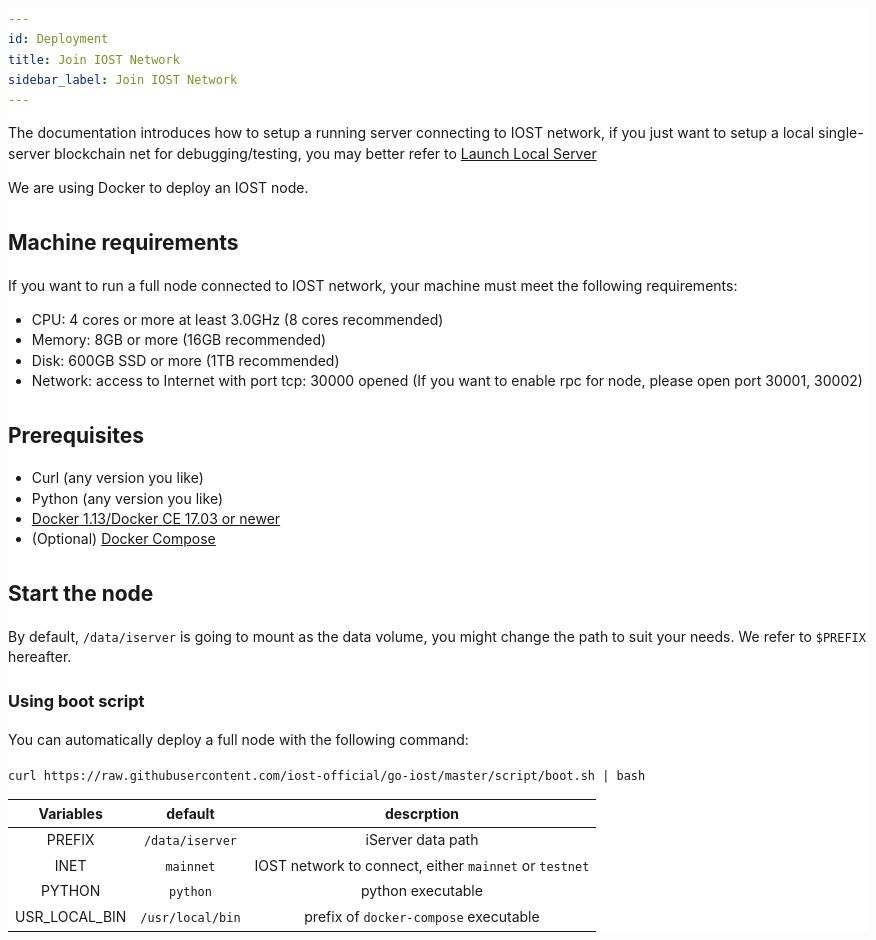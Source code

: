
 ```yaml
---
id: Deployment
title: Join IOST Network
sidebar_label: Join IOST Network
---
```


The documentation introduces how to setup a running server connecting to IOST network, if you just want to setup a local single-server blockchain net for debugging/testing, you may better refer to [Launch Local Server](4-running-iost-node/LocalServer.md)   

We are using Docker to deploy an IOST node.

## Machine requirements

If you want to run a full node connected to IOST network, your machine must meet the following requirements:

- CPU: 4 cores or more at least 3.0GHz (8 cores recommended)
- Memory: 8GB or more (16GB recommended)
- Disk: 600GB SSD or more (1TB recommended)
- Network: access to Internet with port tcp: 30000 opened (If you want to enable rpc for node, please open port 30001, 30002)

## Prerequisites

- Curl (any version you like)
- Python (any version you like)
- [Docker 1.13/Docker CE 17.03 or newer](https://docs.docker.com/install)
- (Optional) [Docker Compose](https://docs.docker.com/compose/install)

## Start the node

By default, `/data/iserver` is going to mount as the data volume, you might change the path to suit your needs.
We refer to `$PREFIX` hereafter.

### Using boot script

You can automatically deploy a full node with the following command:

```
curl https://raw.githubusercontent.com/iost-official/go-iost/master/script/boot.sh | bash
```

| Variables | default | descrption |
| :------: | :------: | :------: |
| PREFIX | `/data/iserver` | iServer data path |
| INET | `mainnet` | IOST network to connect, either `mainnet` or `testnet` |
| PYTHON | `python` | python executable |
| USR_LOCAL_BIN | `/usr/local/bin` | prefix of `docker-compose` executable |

——

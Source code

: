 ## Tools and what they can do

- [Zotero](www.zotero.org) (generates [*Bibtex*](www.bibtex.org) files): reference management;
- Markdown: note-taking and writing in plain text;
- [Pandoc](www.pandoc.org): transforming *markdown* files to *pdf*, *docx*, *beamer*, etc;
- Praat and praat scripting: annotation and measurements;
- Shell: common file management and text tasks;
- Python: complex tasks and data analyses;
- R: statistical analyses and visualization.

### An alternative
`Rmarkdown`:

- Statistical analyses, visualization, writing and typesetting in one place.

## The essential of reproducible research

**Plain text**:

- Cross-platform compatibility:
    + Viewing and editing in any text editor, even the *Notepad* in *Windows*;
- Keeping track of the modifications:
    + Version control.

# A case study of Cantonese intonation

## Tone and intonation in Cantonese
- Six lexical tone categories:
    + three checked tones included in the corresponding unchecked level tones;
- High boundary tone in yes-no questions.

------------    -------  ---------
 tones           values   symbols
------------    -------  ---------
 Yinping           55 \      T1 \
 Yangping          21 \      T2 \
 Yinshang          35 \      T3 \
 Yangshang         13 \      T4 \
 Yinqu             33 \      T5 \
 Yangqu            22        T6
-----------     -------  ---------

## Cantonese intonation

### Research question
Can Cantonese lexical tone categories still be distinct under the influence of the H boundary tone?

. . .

——

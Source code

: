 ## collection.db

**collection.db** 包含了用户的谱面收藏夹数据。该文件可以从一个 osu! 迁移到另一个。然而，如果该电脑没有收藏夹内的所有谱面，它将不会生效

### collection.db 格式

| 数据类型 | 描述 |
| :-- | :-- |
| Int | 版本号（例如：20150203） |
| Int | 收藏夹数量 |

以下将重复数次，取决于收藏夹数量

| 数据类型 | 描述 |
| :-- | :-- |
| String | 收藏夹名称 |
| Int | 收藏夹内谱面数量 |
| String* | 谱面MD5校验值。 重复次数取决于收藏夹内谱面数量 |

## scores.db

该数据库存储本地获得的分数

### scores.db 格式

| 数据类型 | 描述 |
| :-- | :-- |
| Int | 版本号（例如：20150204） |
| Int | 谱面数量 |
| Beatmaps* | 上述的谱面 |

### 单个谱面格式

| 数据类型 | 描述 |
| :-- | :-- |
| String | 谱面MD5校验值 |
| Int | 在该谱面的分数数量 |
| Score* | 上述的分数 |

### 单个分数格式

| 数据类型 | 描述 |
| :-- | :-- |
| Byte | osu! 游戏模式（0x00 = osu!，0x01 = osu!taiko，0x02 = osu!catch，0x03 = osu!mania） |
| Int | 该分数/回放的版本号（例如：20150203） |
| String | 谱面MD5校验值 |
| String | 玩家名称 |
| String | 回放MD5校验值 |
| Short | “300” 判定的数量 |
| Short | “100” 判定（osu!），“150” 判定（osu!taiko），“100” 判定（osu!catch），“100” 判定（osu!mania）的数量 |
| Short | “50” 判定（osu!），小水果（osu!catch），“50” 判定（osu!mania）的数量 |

——

WHAT THE TASK REQUIRES:
Lines above with "install" in them are the ones to copy.

RESPONSE TO THE TASK:
- [Docker 1.13/Docker CE 17.03 or newer](https://docs.docker.com/install)
- (Optional) [Docker Compose](https://docs.docker.com/compose/install)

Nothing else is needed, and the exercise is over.